The required output consists solely of the lines from the line containing "शतृप्रत्ययः" through the end of the records, copied exactly.
GIVEN INFORMATION section start
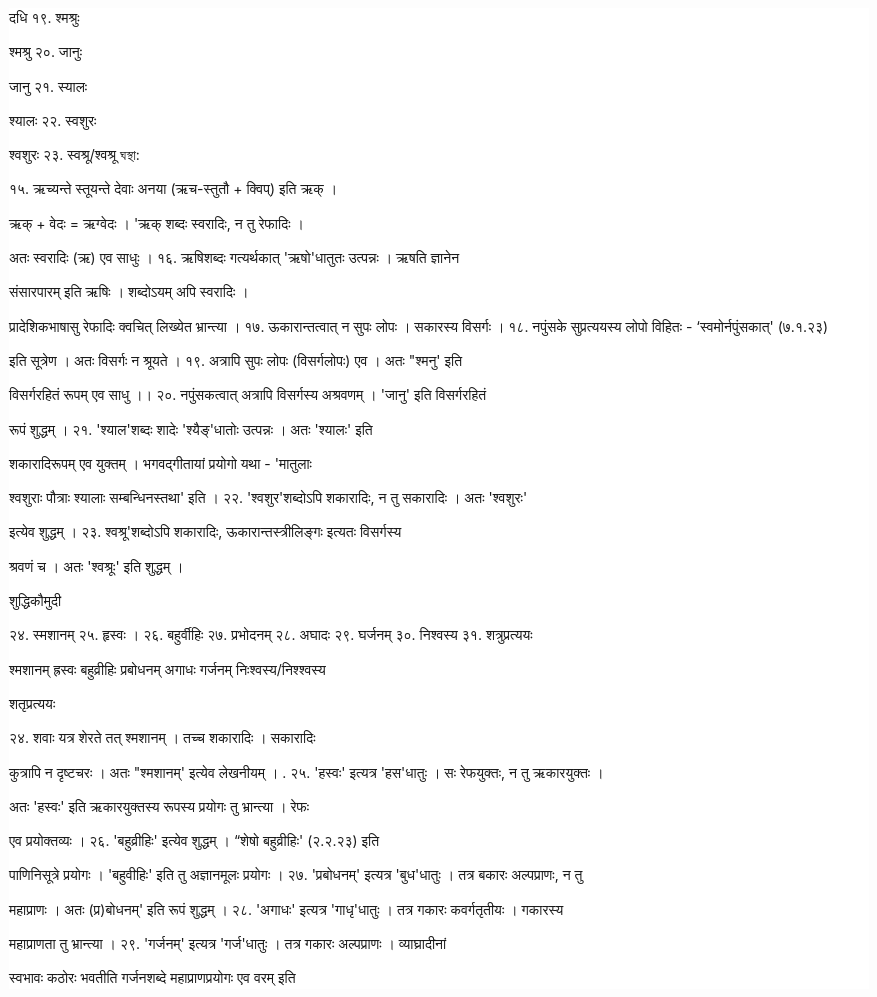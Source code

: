 दधि १९. श्मश्रुः 

श्मश्रु २०. जानुः 

जानु २१. स्यालः 

श्यालः २२. स्वशुरः 

श्वशुरः २३. स्वश्रू/श्वश्रू ঘস্থা: 

१५. ऋच्यन्ते स्तूयन्ते देवाः अनया (ऋच-स्तुतौ + क्विप्) इति ऋक् । 

ऋक् + वेदः = ऋग्वेदः । 'ऋक् शब्दः स्वरादिः, न तु रेफादिः । 

अतः स्वरादिः (ऋ) एव साधुः । १६. ऋषिशब्दः गत्यर्थकात् 'ऋषो'धातुतः उत्पन्नः । ऋषति ज्ञानेन 

संसारपारम् इति ऋषिः । शब्दोऽयम् अपि स्वरादिः । 

प्रादेशिकभाषासु रेफादिः क्वचित् लिख्येत भ्रान्त्या । १७. ऊकारान्तत्वात् न सुपः लोपः । सकारस्य विसर्गः । १८. नपुंसके सुप्रत्ययस्य लोपो विहितः - ‘स्वमोर्नपुंसकात्' (७.१.२३) 

इति सूत्रेण । अतः विसर्गः न श्रूयते । १९. अत्रापि सुपः लोपः (विसर्गलोपः) एव । अतः "श्मनु' इति 

विसर्गरहितं रूपम् एव साधु ।। २०. नपुंसकत्वात् अत्रापि विसर्गस्य अश्रवणम् । 'जानु' इति विसर्गरहितं 

रूपं शुद्धम् । २१. 'श्याल'शब्दः शादेः 'श्यैङ्'धातोः उत्पन्नः । अतः 'श्यालः' इति 

शकारादिरूपम् एव युक्तम् । भगवद्गीतायां प्रयोगो यथा - 'मातुलाः 

श्वशुराः पौत्राः श्यालाः सम्बन्धिनस्तथा' इति । २२. 'श्वशुर'शब्दोऽपि शकारादिः, न तु सकारादिः । अतः 'श्वशुरः' 

इत्येव शुद्धम् । २३. श्वश्रू'शब्दोऽपि शकारादिः, ऊकारान्तस्त्रीलिङ्गः इत्यतः विसर्गस्य 

श्रवणं च । अतः 'श्वश्रूः' इति शुद्धम् । 

शुद्धिकौमुदी 

२४. स्मशानम् २५. हृस्वः । २६. बहुर्वीहिः २७. प्रभोदनम् २८. अघादः २९. घर्जनम् ३०. निश्वस्य ३१. शत्रुप्रत्ययः 

श्मशानम् ह्रस्वः बहुव्रीहिः प्रबोधनम् अगाधः गर्जनम् निःश्वस्य/निश्श्वस्य 

शतृप्रत्ययः 

२४. शवाः यत्र शेरते तत् श्मशानम् । तच्च शकारादिः । सकारादिः 

कुत्रापि न दृष्टचरः । अतः "श्मशानम्' इत्येव लेखनीयम् । . २५. 'हस्वः' इत्यत्र 'हस'धातुः । सः रेफयुक्तः, न तु ऋकारयुक्तः । 

अतः 'हस्वः' इति ऋकारयुक्तस्य रूपस्य प्रयोगः तु भ्रान्त्या । रेफः 

एव प्रयोक्तव्यः । २६. 'बहुव्रीहिः' इत्येव शुद्धम् । “शेषो बहुव्रीहिः' (२.२.२३) इति 

पाणिनिसूत्रे प्रयोगः । 'बहुवीहिः' इति तु अज्ञानमूलः प्रयोगः । २७. 'प्रबोधनम्' इत्यत्र 'बुध'धातुः । तत्र बकारः अल्पप्राणः, न तु 

महाप्राणः । अतः (प्र)बोधनम्' इति रूपं शुद्धम् । २८. 'अगाधः' इत्यत्र 'गाधृ'धातुः । तत्र गकारः कवर्गतृतीयः । गकारस्य 

महाप्राणता तु भ्रान्त्या । २९. 'गर्जनम्' इत्यत्र 'गर्ज'धातुः । तत्र गकारः अल्पप्राणः । व्याघ्रादीनां 

स्वभावः कठोरः भवतीति गर्जनशब्दे महाप्राणप्रयोगः एव वरम् इति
GIVEN INFORMATION section end
### TASK SOLUTION
शतृप्रत्ययः 

२४. शवाः यत्र शेरते तत् श्मशानम् । तच्च शकारादिः । सकारादिः 

कुत्रापि न दृष्टचरः । अतः "श्मशानम्' इत्येव लेखनीयम् । . २५. 'हस्वः' इत्यत्र 'हस'धातुः । सः रेफयुक्तः, न तु ऋकारयुक्तः । 

अतः 'हस्वः' इति ऋकारयुक्तस्य रूपस्य प्रयोगः तु भ्रान्त्या । रेफः 

एव प्रयोक्तव्यः । २६. 'बहुव्रीहिः' इत्येव शुद्धम् । “शेषो बहुव्रीहिः' (२.२.२३) इति 

पाणिनिसूत्रे प्रयोगः । 'बहुवीहिः' इति तु अज्ञानमूलः प्रयोगः । २७. 'प्रबोधनम्' इत्यत्र 'बुध'धातुः । तत्र बकारः अल्पप्राणः, न तु 

महाप्राणः । अतः (प्र)बोधनम्' इति रूपं शुद्धम् । २८. 'अगाधः' इत्यत्र 'गाधृ'धातुः । तत्र गकारः कवर्गतृतीयः । गकारस्य 

महाप्राणता तु भ्रान्त्या । २९. 'गर्जनम्' इत्यत्र 'गर्ज'धातुः । तत्र गकारः अल्पप्राणः । व्याघ्रादीनां 

स्वभावः कठोरः भवतीति गर्जनशब्दे महाप्राणप्रयोगः एव वरम् इति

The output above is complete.